EXERCISE GOAL
Reproduce, with no alteration, the span of lines that begins at the line containing "kernel configuration, effective" and ends at the last line of the records, both ends included, and nothing else.

MATERIAL FOR THE TASK
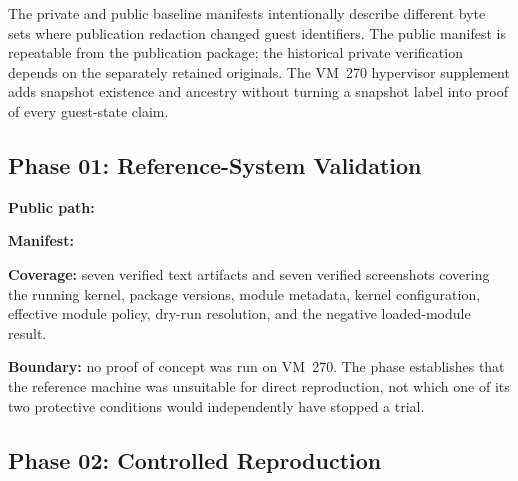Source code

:The private and public baseline manifests intentionally describe different
byte sets where publication redaction changed guest identifiers. The public
manifest is repeatable from the publication package; the historical private
verification depends on the separately retained originals. The VM~270
hypervisor supplement adds snapshot existence and ancestry without turning a
snapshot label into proof of every guest-state claim.

\subsection{Phase 01: Reference-System Validation}
\label{app:evidence-phase01}

\begin{evidencebox}
\textbf{Public path:} 

\textbf{Manifest:}

\textbf{Coverage:} seven verified text artifacts and seven verified
screenshots covering the running kernel, package versions, module metadata,
kernel configuration, effective module policy, dry-run resolution, and the
negative loaded-module result.

\textbf{Boundary:} no proof of concept was run on VM~270. The phase establishes
that the reference machine was unsuitable for direct reproduction, not which
one of its two protective conditions would independently have stopped a trial.
\end{evidencebox}

\clearpage

\subsection{Phase 02: Controlled Reproduction}
\label{app:evidence-phase02}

FINAL ANSWER
kernel configuration, effective module policy, dry-run resolution, and the
negative loaded-module result.

\textbf{Boundary:} no proof of concept was run on VM~270. The phase establishes
that the reference machine was unsuitable for direct reproduction, not which
one of its two protective conditions would independently have stopped a trial.
\end{evidencebox}

\clearpage

\subsection{Phase 02: Controlled Reproduction}
\label{app:evidence-phase02}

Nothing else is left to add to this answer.